8.12.09

06/12/09 graduation

日曜日。

金曜日に卒業式が予定通り(?)行われた。朝学校に来てみると綺麗に飾り付けされていた。看板も立っている。

バンドも練習していた。最後の打ち合わせといったところだろう。卒業生は白いワイシャツを着て、黒のスラックス。ネクタイもしめている。女子生徒も多くが白黒を基調にした服を着ていた。grade10はその格好だが、12はその上にガウンを羽織る。司会を任せられている教員はずっと落ち着かない様子だった

学校の式典用の広場、サンシェルと呼ばれる扇型の広場が使われた。客席からステージを見下ろせる。ステージが一番低くなっているが、そこには屋根がある。ここで司会がスタンバっている。そのステージ上に来賓席があり、客席に相い対するようになっている。客席は卒業生が座る。在校生は・・席が無い。保護者も。周りを囲むように立ったり座ったりしていた。

来賓は近所の会社のお偉い方(ロッジ経営者、水道局、銀行など)、ボード(教育委員会)の方、市長、そしてなんと国の大臣まで!マヌスから当選した議員だ。各州に一つずつ大臣の枠があり、選挙で当選すれば議員になると同時に自動的に大臣になる。つまりどの州にも一人必ず大臣がいることになっている。この大臣は来賓で最も早く学校に来た。そして私に話しかけた「あなたの国ではこうではないでしょう」と。自分は彼が来賓、まして大臣とも気付かず、普通に会話していた。名前も聞かないし尋ねない。初めはイライラしていましたが、今は適応しようとしています。と素直に答えた。

学校全体でこの式を盛り上げようと必死だった。私にも仕事が回ってきた。「カメラ係」だ。そう言う訳で、大体ここから撮ろうなどという下調べをしていた。と同時に式直前の卒業生の友達との様子を写真におさめた。

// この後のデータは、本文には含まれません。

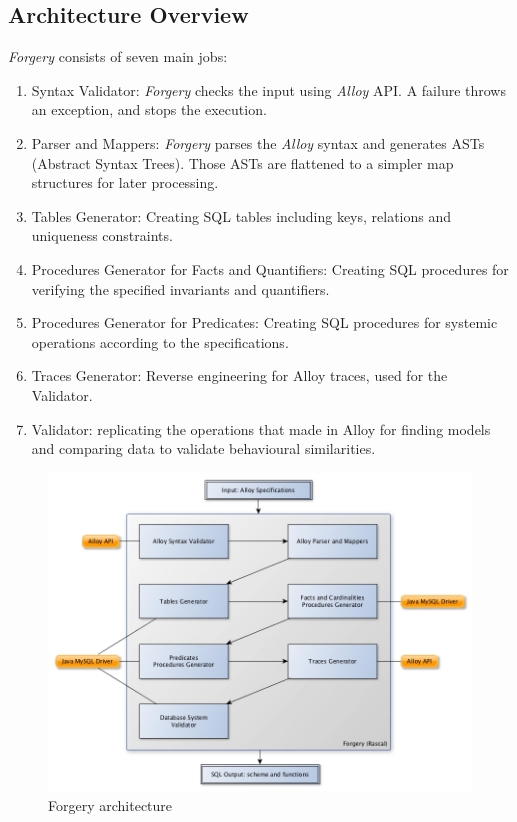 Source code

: \documentclass[oneside]{book}
\begin{document}
\subsection{Architecture Overview}
\textit{Forgery} consists of seven main jobs:
\begin{enumerate}
	\item Syntax Validator: \textit{Forgery} checks the input using \textit{Alloy} API. A failure throws an exception, and stops the execution.
	\item Parser and Mappers: \textit{Forgery} parses the \textit{Alloy} syntax and generates ASTs (Abstract Syntax Trees). Those ASTs are flattened to a simpler map structures for later processing.
	\item Tables Generator: Creating SQL tables including keys, relations and uniqueness constraints.
	\item Procedures Generator for Facts and Quantifiers: Creating SQL procedures for verifying the specified invariants and quantifiers. 
	\item Procedures Generator for Predicates: Creating SQL procedures for systemic operations according to the specifications.
	\item Traces Generator: Reverse engineering for Alloy traces, used for the Validator.
	\item Validator: replicating the operations that made in Alloy for finding models and comparing data to validate behavioural similarities.
\end{enumerate}

\begin{figure}[h!]
\centering
\includegraphics[scale=0.5]{forgery}
\caption{Forgery architecture}
\end{figure}
\end{document}

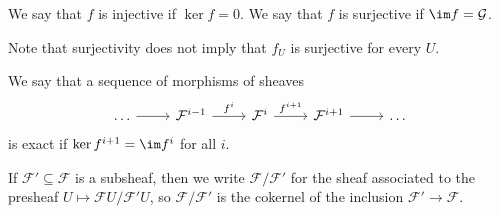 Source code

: We say that $f$ is injective if $\ker f = 0$. We say that $f$ is surjective if $\im f = \mathcal{G}$.

Note that surjectivity does not imply that $f_U$ is surjective for every $U$.

We say that a sequence of morphisms of sheaves
\[\begin{tikzcd}
	\ldots \arrow[r] & \mathcal{F}^{i-1} \arrow[r, "f^i"] & \mathcal{F}^i \arrow[r, "f^{i+1}"] & \mathcal{F}^{i+1} \arrow[r] & \ldots
\end{tikzcd}\]
is exact if $\ker f^{i+1} = \im f^i$ for all $i$.

If $\mathcal{F}' \subseteq \mathcal{F}$ is a subsheaf, then we write $\mathcal{F}/\mathcal{F}'$ for the
sheaf associated to the presheaf $U\mapsto \mathcal{F}U/\mathcal{F}'U$, so $\mathcal{F}/\mathcal{F}'$ is
the cokernel of the inclusion $\mathcal{F}' \to \mathcal{F}$.

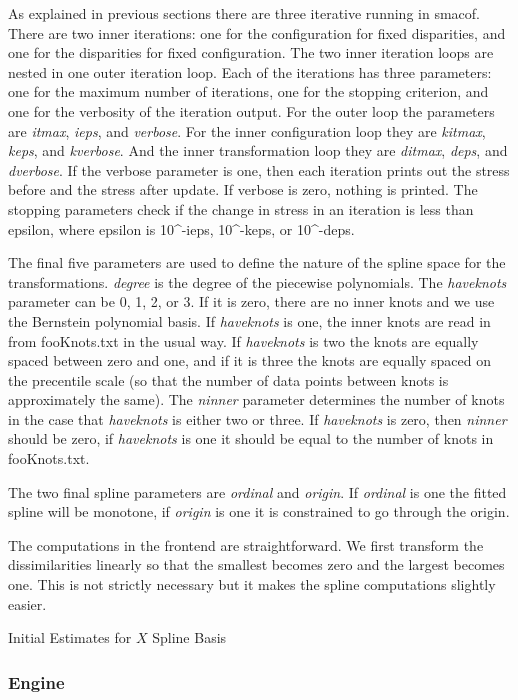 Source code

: \documentclass[
  12pt,
]{article}
\begin{document}
As explained in previous sections there are three iterative running in
smacof. There are two inner iterations: one for the configuration for
fixed disparities, and one for the disparities for fixed configuration.
The two inner iteration loops are nested in one outer iteration loop.
Each of the iterations has three parameters: one for the maximum number
of iterations, one for the stopping criterion, and one for the verbosity
of the iteration output. For the outer loop the parameters are \emph{itmax},
\emph{ieps}, and \emph{verbose}. For the inner configuration loop they are
\emph{kitmax}, \emph{keps}, and \emph{kverbose}. And the inner transformation loop they
are \emph{ditmax}, \emph{deps}, and \emph{dverbose}. If the verbose parameter is one,
then each iteration prints out the stress before and the stress after
update. If verbose is zero, nothing is printed. The stopping parameters
check if the change in stress in an iteration is less than epsilon,
where epsilon is 10\^{}-ieps, 10\^{}-keps, or 10\^{}-deps.

The final five parameters are used to define the nature of the spline
space for the transformations. \emph{degree} is the degree of the piecewise
polynomials. The \emph{haveknots} parameter can be 0, 1, 2, or 3. If it is
zero, there are no inner knots and we use the Bernstein polynomial
basis. If \emph{haveknots} is one, the inner knots are read in from
fooKnots.txt in the usual way. If \emph{haveknots} is two the knots are
equally spaced between zero and one, and if it is three the knots are
equally spaced on the precentile scale (so that the number of data
points between knots is approximately the same). The \emph{ninner} parameter
determines the number of knots in the case that \emph{haveknots} is either
two or three. If \emph{haveknots} is zero, then \emph{ninner} should be zero, if
\emph{haveknots} is one it should be equal to the number of knots in
fooKnots.txt.

The two final spline parameters are \emph{ordinal} and \emph{origin}. If \emph{ordinal}
is one the fitted spline will be monotone, if \emph{origin} is one it is
constrained to go through the origin.

The computations in the frontend are straightforward. We first transform
the dissimilarities linearly so that the smallest becomes zero and the
largest becomes one. This is not strictly necessary but it makes the
spline computations slightly easier.

Initial Estimates for \(X\) Spline Basis

\subsubsection{Engine}\label{engine}
\end{document}
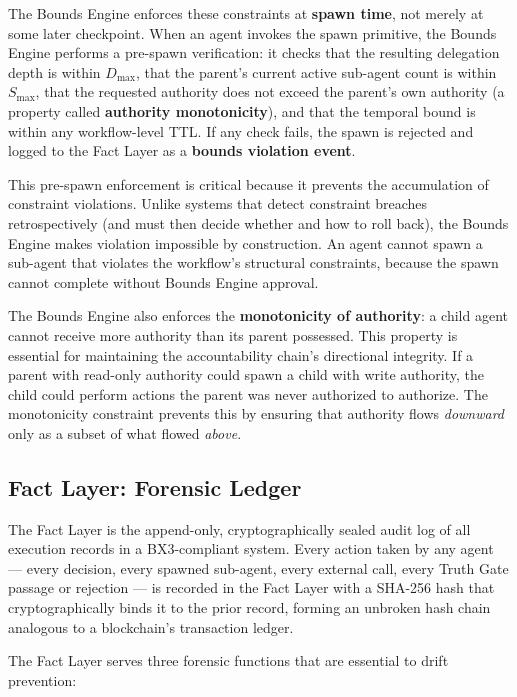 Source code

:The Bounds Engine enforces these constraints at \textbf{spawn time}, not merely at some later checkpoint. When an agent invokes the spawn primitive, the Bounds Engine performs a pre-spawn verification: it checks that the resulting delegation depth is within $D_{\max}$, that the parent's current active sub-agent count is within $S_{\max}$, that the requested authority does not exceed the parent's own authority (a property called \textbf{authority monotonicity}), and that the temporal bound is within any workflow-level TTL. If any check fails, the spawn is rejected and logged to the Fact Layer as a \textbf{bounds violation event}.

This pre-spawn enforcement is critical because it prevents the accumulation of constraint violations. Unlike systems that detect constraint breaches retrospectively (and must then decide whether and how to roll back), the Bounds Engine makes violation impossible by construction. An agent cannot spawn a sub-agent that violates the workflow's structural constraints, because the spawn cannot complete without Bounds Engine approval.

The Bounds Engine also enforces the \textbf{monotonicity of authority}: a child agent cannot receive more authority than its parent possessed. This property is essential for maintaining the accountability chain's directional integrity. If a parent with read-only authority could spawn a child with write authority, the child could perform actions the parent was never authorized to authorize. The monotonicity constraint prevents this by ensuring that authority flows \emph{downward} only as a subset of what flowed \emph{above}.

\subsection{Fact Layer: Forensic Ledger}

The Fact Layer is the append-only, cryptographically sealed audit log of all execution records in a BX3-compliant system. Every action taken by any agent — every decision, every spawned sub-agent, every external call, every Truth Gate passage or rejection — is recorded in the Fact Layer with a SHA-256 hash that cryptographically binds it to the prior record, forming an unbroken hash chain analogous to a blockchain's transaction ledger.

The Fact Layer serves three forensic functions that are essential to drift prevention:

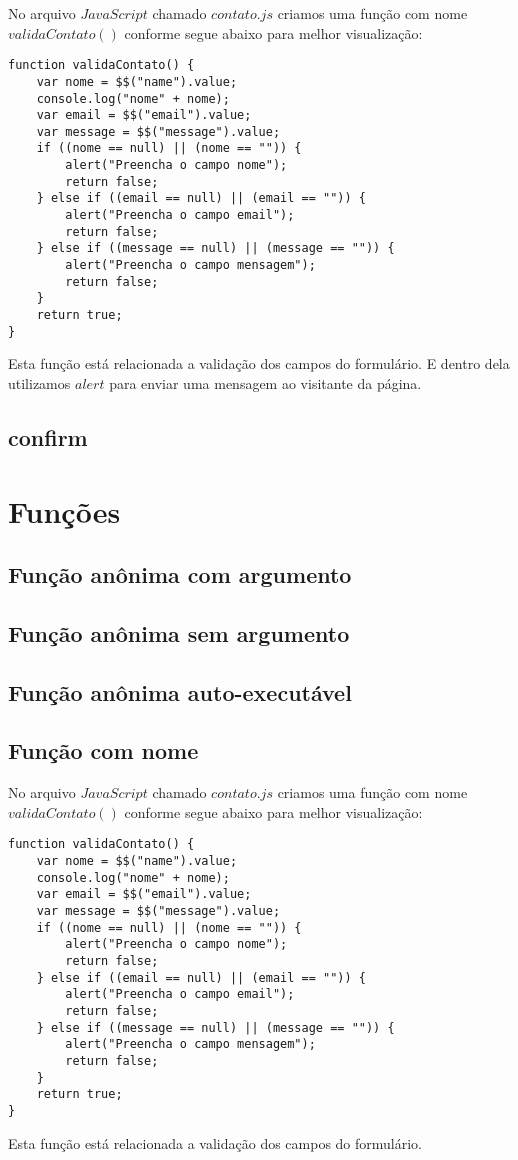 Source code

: 	No arquivo $JavaScript$ chamado $contato.js$ criamos uma função com nome $validaContato()$ conforme segue abaixo para melhor visualização:
\begin{lstlisting}
function validaContato() {
    var nome = $$("name").value;
    console.log("nome" + nome);
    var email = $$("email").value;
    var message = $$("message").value;
    if ((nome == null) || (nome == "")) {
        alert("Preencha o campo nome");
        return false;
    } else if ((email == null) || (email == "")) {
        alert("Preencha o campo email");
        return false;
    } else if ((message == null) || (message == "")) {
        alert("Preencha o campo mensagem");
        return false;
    }
    return true;
}
\end{lstlisting}
	Esta função está relacionada a validação dos campos do formulário. E dentro dela utilizamos $alert$ para enviar uma mensagem ao visitante da página.

\subsection{confirm}

\section{Funções}
\subsection{Função anônima com argumento}
\subsection{Função anônima sem argumento}
\subsection{Função anônima auto-executável}
\subsection{Função com nome}
	No arquivo $JavaScript$ chamado $contato.js$ criamos uma função com nome $validaContato()$ conforme segue abaixo para melhor visualização:
\begin{lstlisting}
function validaContato() {
    var nome = $$("name").value;
    console.log("nome" + nome);
    var email = $$("email").value;
    var message = $$("message").value;
    if ((nome == null) || (nome == "")) {
        alert("Preencha o campo nome");
        return false;
    } else if ((email == null) || (email == "")) {
        alert("Preencha o campo email");
        return false;
    } else if ((message == null) || (message == "")) {
        alert("Preencha o campo mensagem");
        return false;
    }
    return true;
}
\end{lstlisting}
	Esta função está relacionada a validação dos campos do formulário.

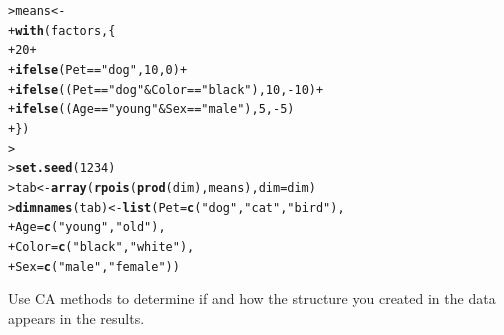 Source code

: \documentclass[10pt]{report}\usepackage[]{graphicx}\usepackage[]{color}
\makeatletter
\newcommand{\hlnum}[1]{\textcolor[rgb]{0.686,0.059,0.569}{#1}}%
\newcommand{\hlstr}[1]{\textcolor[rgb]{0.192,0.494,0.8}{#1}}%
\newcommand{\hlopt}[1]{\textcolor[rgb]{0,0,0}{#1}}%
\newcommand{\hlstd}[1]{\textcolor[rgb]{0.345,0.345,0.345}{#1}}%
\newcommand{\hlkwb}[1]{\textcolor[rgb]{0.69,0.353,0.396}{#1}}%
\newcommand{\hlkwc}[1]{\textcolor[rgb]{0.333,0.667,0.333}{#1}}%
\newcommand{\hlkwd}[1]{\textcolor[rgb]{0.737,0.353,0.396}{\textbf{#1}}}%
\newenvironment{kframe}{%
 \def\at@end@of@kframe{}%
 \ifinner\ifhmode%
  \def\at@end@of@kframe{\end{minipage}}%
  \begin{minipage}{\columnwidth}%
 \fi\fi%
 \def\FrameCommand##1{\hskip\@totalleftmargin \hskip-\fboxsep
 \colorbox{shadecolor}{##1}\hskip-\fboxsep
     \hskip-\linewidth \hskip-\@totalleftmargin \hskip\columnwidth}%
 \MakeFramed {\advance\hsize-\width
   \@totalleftmargin\z@ \linewidth\hsize
   \@setminipage}}%
 {\par\unskip\endMakeFramed%
 \at@end@of@kframe}
\newenvironment{knitrout}{}{} %
\renewenvironment{knitrout}{\small\renewcommand{\baselinestretch}{.85}}{} %
\makeatother
\begin{document}
\begin{Exercises}
\begin{enumerate*}
\begin{ans}
\begin{knitrout}
\begin{kframe}
\begin{alltt}
\hlstd{> }\hlstd{means} \hlkwb{<-}
\hlstd{+ }\hlkwd{with}\hlstd{(factors, \{}
\hlstd{+ }       \hlnum{20} \hlopt{+}
\hlstd{+ }       \hlkwd{ifelse}\hlstd{(Pet}\hlopt{==}\hlstr{"dog"}\hlstd{,} \hlnum{10}\hlstd{,} \hlnum{0}\hlstd{)} \hlopt{+}
\hlstd{+ }       \hlkwd{ifelse}\hlstd{((Pet}\hlopt{==}\hlstr{"dog"} \hlopt{&} \hlstd{Color}\hlopt{==}\hlstr{"black"}\hlstd{),} \hlnum{10}\hlstd{,} \hlopt{-}\hlnum{10}\hlstd{)} \hlopt{+}
\hlstd{+ }       \hlkwd{ifelse}\hlstd{((Age}\hlopt{==}\hlstr{"young"} \hlopt{&} \hlstd{Sex}\hlopt{==}\hlstr{"male"}\hlstd{),} \hlnum{5}\hlstd{,} \hlopt{-}\hlnum{5}\hlstd{)}
\hlstd{+ }       \hlstd{\})}
\hlstd{> }                 
\hlstd{> }\hlkwd{set.seed}\hlstd{(}\hlnum{1234}\hlstd{)}
\hlstd{> }\hlstd{tab} \hlkwb{<-} \hlkwd{array}\hlstd{(}\hlkwd{rpois}\hlstd{(}\hlkwd{prod}\hlstd{(dim), means),} \hlkwc{dim}\hlstd{=dim)}
\hlstd{> }\hlkwd{dimnames}\hlstd{(tab)} \hlkwb{<-} \hlkwd{list}\hlstd{(}\hlkwc{Pet}\hlstd{=}\hlkwd{c}\hlstd{(}\hlstr{"dog"}\hlstd{,}\hlstr{"cat"}\hlstd{,}\hlstr{"bird"}\hlstd{),}
\hlstd{+ }                      \hlkwc{Age}\hlstd{=}\hlkwd{c}\hlstd{(}\hlstr{"young"}\hlstd{,}\hlstr{"old"}\hlstd{),}
\hlstd{+ }                      \hlkwc{Color}\hlstd{=}\hlkwd{c}\hlstd{(}\hlstr{"black"}\hlstd{,} \hlstr{"white"}\hlstd{),}
\hlstd{+ }                      \hlkwc{Sex}\hlstd{=}\hlkwd{c}\hlstd{(}\hlstr{"male"}\hlstd{,} \hlstr{"female"}\hlstd{))}
\end{alltt}
\end{kframe}
\end{knitrout}
    \end{ans}
    
    \item Use CA methods to determine if and how the structure you created in the data appears in
    the results.
    \begin{ans}
    \end{ans}
    
  \end{enumerate*}
  

\end{Exercises}
\end{document}
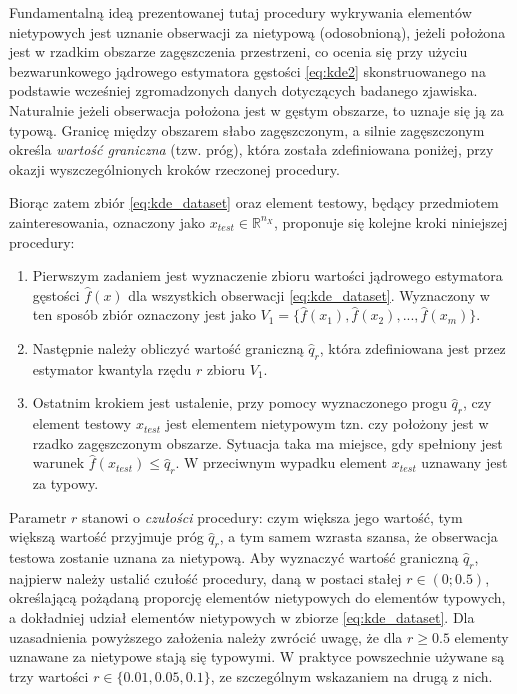 \documentclass[12pt,a4paper,oneside]{book}
\theoremstyle{definition}
\begin{document}
Fundamentalną ideą prezentowanej tutaj procedury wykrywania elementów nietypowych jest uznanie obserwacji za nietypową (odosobnioną), jeżeli położona jest w rzadkim obszarze zagęszczenia przestrzeni, co ocenia się przy użyciu bezwarunkowego jądrowego estymatora gęstości \eqref{eq:kde2} skonstruowanego na podstawie wcześniej zgromadzonych danych dotyczących badanego zjawiska. Naturalnie jeżeli obserwacja położona jest w gęstym obszarze, to uznaje się ją za typową. Granicę między obszarem słabo zagęszczonym, a silnie zagęszczonym określa \textit{wartość graniczna} (tzw. próg), która została zdefiniowana poniżej, przy okazji wyszczególnionych kroków rzeczonej procedury.

Biorąc zatem zbiór \eqref{eq:kde_dataset} oraz element testowy, będący przedmiotem zainteresowania, oznaczony jako $x_{test} \in \mathbb{R}^{n_X}$, proponuje się kolejne kroki niniejszej procedury:
\begin{enumerate}
\item Pierwszym zadaniem jest wyznaczenie zbioru wartości jądrowego estymatora gęstości $\hat{f}(x)$ dla wszystkich obserwacji \eqref{eq:kde_dataset}. Wyznaczony w ten sposób zbiór oznaczony jest jako $V_1=\{\hat{f}(x_1),\hat{f}(x_2), ..., \hat{f}(x_m)\}$.
\item Następnie należy obliczyć wartość graniczną $\hat{q}_r$, która zdefiniowana jest przez estymator kwantyla \cite{Hyndman_1996, Walker_1958} rzędu $r$ zbioru $V_1$.
\item \label{outliers_step_3} Ostatnim krokiem jest ustalenie, przy pomocy wyznaczonego progu $\hat{q}_r$, czy element testowy $x_{test}$ jest elementem nietypowym tzn. czy położony jest w rzadko zagęszczonym obszarze. Sytuacja taka ma miejsce, gdy spełniony jest warunek $\hat{f}(x_{test}) \leq \hat{q}_r$. W przeciwnym wypadku element $x_{test}$ uznawany jest za typowy.
\end{enumerate}
Parametr $r$ stanowi o \textit{czułości} procedury: czym większa jego wartość, tym większą wartość przyjmuje próg $\hat{q}_r$, a tym samem wzrasta szansa, że obserwacja testowa zostanie uznana za nietypową. Aby wyznaczyć wartość graniczną $\hat{q}_r$, najpierw należy ustalić czułość procedury, daną w postaci stałej $r \in (0; 0.5)$, określającą pożądaną proporcję elementów nietypowych do elementów typowych, a dokładniej udział elementów nietypowych w zbiorze \eqref{eq:kde_dataset}. Dla uzasadnienia powyższego założenia należy zwrócić uwagę, że dla $r \geq 0.5$ elementy uznawane za nietypowe stają  się typowymi. W praktyce powszechnie używane są trzy wartości $r \in \{0.01,0.05,0.1\}$, ze szczególnym wskazaniem na drugą z nich.
\end{document}
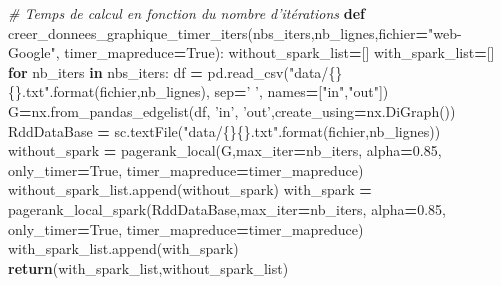 \documentclass[10pt,a4paper]{article}
\newenvironment{Shaded}{\begin{snugshade}}{\end{snugshade}}
\newcommand{\BuiltInTok}[1]{#1}
\newcommand{\CommentTok}[1]{\textcolor[rgb]{0.56,0.35,0.01}{\textit{#1}}}
\newcommand{\ControlFlowTok}[1]{\textcolor[rgb]{0.13,0.29,0.53}{\textbf{#1}}}
\newcommand{\FloatTok}[1]{\textcolor[rgb]{0.00,0.00,0.81}{#1}}
\newcommand{\KeywordTok}[1]{\textcolor[rgb]{0.13,0.29,0.53}{\textbf{#1}}}
\newcommand{\NormalTok}[1]{#1}
\newcommand{\OperatorTok}[1]{\textcolor[rgb]{0.81,0.36,0.00}{\textbf{#1}}}
\newcommand{\SpecialCharTok}[1]{\textcolor[rgb]{0.00,0.00,0.00}{#1}}
\newcommand{\StringTok}[1]{\textcolor[rgb]{0.31,0.60,0.02}{#1}}
\newcommand{\VariableTok}[1]{\textcolor[rgb]{0.00,0.00,0.00}{#1}}
\theoremstyle{break}
\begin{document}
\begin{Shaded}
\begin{Highlighting}[]
\CommentTok{# Temps de calcul en fonction du nombre d'itérations}
\KeywordTok{def}\NormalTok{ creer_donnees_graphique_timer_iters(nbs_iters,nb_lignes,fichier}\OperatorTok{=}\StringTok{"web-Google"}\NormalTok{,}
\NormalTok{                                         timer_mapreduce}\OperatorTok{=}\VariableTok{True}\NormalTok{):}
\NormalTok{    without_spark_list}\OperatorTok{=}\NormalTok{[]}
\NormalTok{    with_spark_list}\OperatorTok{=}\NormalTok{[]}
    \ControlFlowTok{for}\NormalTok{ nb_iters }\KeywordTok{in}\NormalTok{ nbs_iters: }
\NormalTok{        df }\OperatorTok{=}\NormalTok{ pd.read_csv(}\StringTok{"data/}\SpecialCharTok{\{\}\{\}}\StringTok{.txt"}\NormalTok{.}\BuiltInTok{format}\NormalTok{(fichier,nb_lignes),}
\NormalTok{                     sep}\OperatorTok{=}\StringTok{' '}\NormalTok{, names}\OperatorTok{=}\NormalTok{[}\StringTok{"in"}\NormalTok{,}\StringTok{"out"}\NormalTok{])}
\NormalTok{        G}\OperatorTok{=}\NormalTok{nx.from_pandas_edgelist(df, }\StringTok{'in'}\NormalTok{, }\StringTok{'out'}\NormalTok{,create_using}\OperatorTok{=}\NormalTok{nx.DiGraph())}
\NormalTok{        RddDataBase }\OperatorTok{=}\NormalTok{ sc.textFile(}\StringTok{"data/}\SpecialCharTok{\{\}\{\}}\StringTok{.txt"}\NormalTok{.}\BuiltInTok{format}\NormalTok{(fichier,nb_lignes))}
\NormalTok{        without_spark }\OperatorTok{=}\NormalTok{ pagerank_local(G,max_iter}\OperatorTok{=}\NormalTok{nb_iters,}
\NormalTok{                                            alpha}\OperatorTok{=}\FloatTok{0.85}\NormalTok{, only_timer}\OperatorTok{=}\VariableTok{True}\NormalTok{,}
\NormalTok{                                         timer_mapreduce}\OperatorTok{=}\NormalTok{timer_mapreduce)}
\NormalTok{        without_spark_list.append(without_spark)}
\NormalTok{        with_spark }\OperatorTok{=}\NormalTok{ pagerank_local_spark(RddDataBase,max_iter}\OperatorTok{=}\NormalTok{nb_iters,}
\NormalTok{                                               alpha}\OperatorTok{=}\FloatTok{0.85}\NormalTok{, only_timer}\OperatorTok{=}\VariableTok{True}\NormalTok{,}
\NormalTok{                                         timer_mapreduce}\OperatorTok{=}\NormalTok{timer_mapreduce)}
\NormalTok{        with_spark_list.append(with_spark)}
    \ControlFlowTok{return}\NormalTok{(with_spark_list,without_spark_list)}


\end{Highlighting}
\end{Shaded}
\end{document}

卒業生の入場が、伝統的な打楽器による音楽、それに合わせた踊りとともに行われた。音楽・踊りは在校生の練習の成果があって、普段よりすごくキレのあるように聞こえた。打楽器はガラムッドと呼ばれるもので、木の幹、長い円柱状のものを側面からくり抜いて作ったものだ。5つ程度の大小の異なるもので音楽を作る。楽譜はなく、部族によって違うらしい。原始的と思っていたが実は叩く位置を変えることで固い音、丸い音など音色を作ったりしている。踊りは伝統的な服装・・を模した布で行われた。かつては自然の植物や羽、貝殻などをまとっていたのだろうが、買ってきた布など使っていた。時代の流れだろう。

さて、入場し終えたところで、バンドによる国歌斉唱。バンドボーカルの熱唱とバンドの演奏が響くが、他の人は歌っていない。普段の朝礼の時もそうだが、なんか日本に似ている。そして祈り。キリスト教の国なので。

ここから来賓方・校長の有難い話が怒涛のように続いた。委員会の長、校長、最後に大臣だ。校長の話は卒業生に向けたというより、学校の関心事を述べまくったという具合だった。これが一番辛かった。客席には屋根が無い。強い日差しがあったかと思うと曇り、雨が降った。卒業生には周りから傘が手渡された。私も常時携帯している日本から持ってきた折り畳み傘を渡した。せっかくの晴れ舞台だから、綺麗でいて欲しかった。彼ら全員の写真を撮ろうと必死になった。

そんな中、大臣の話は聞きごたえがあった。彼だけだと思う、目の前の人のために話をしたのは。彼は飾ることなく、真実を話した。現実を捉えた上で、希望を託した。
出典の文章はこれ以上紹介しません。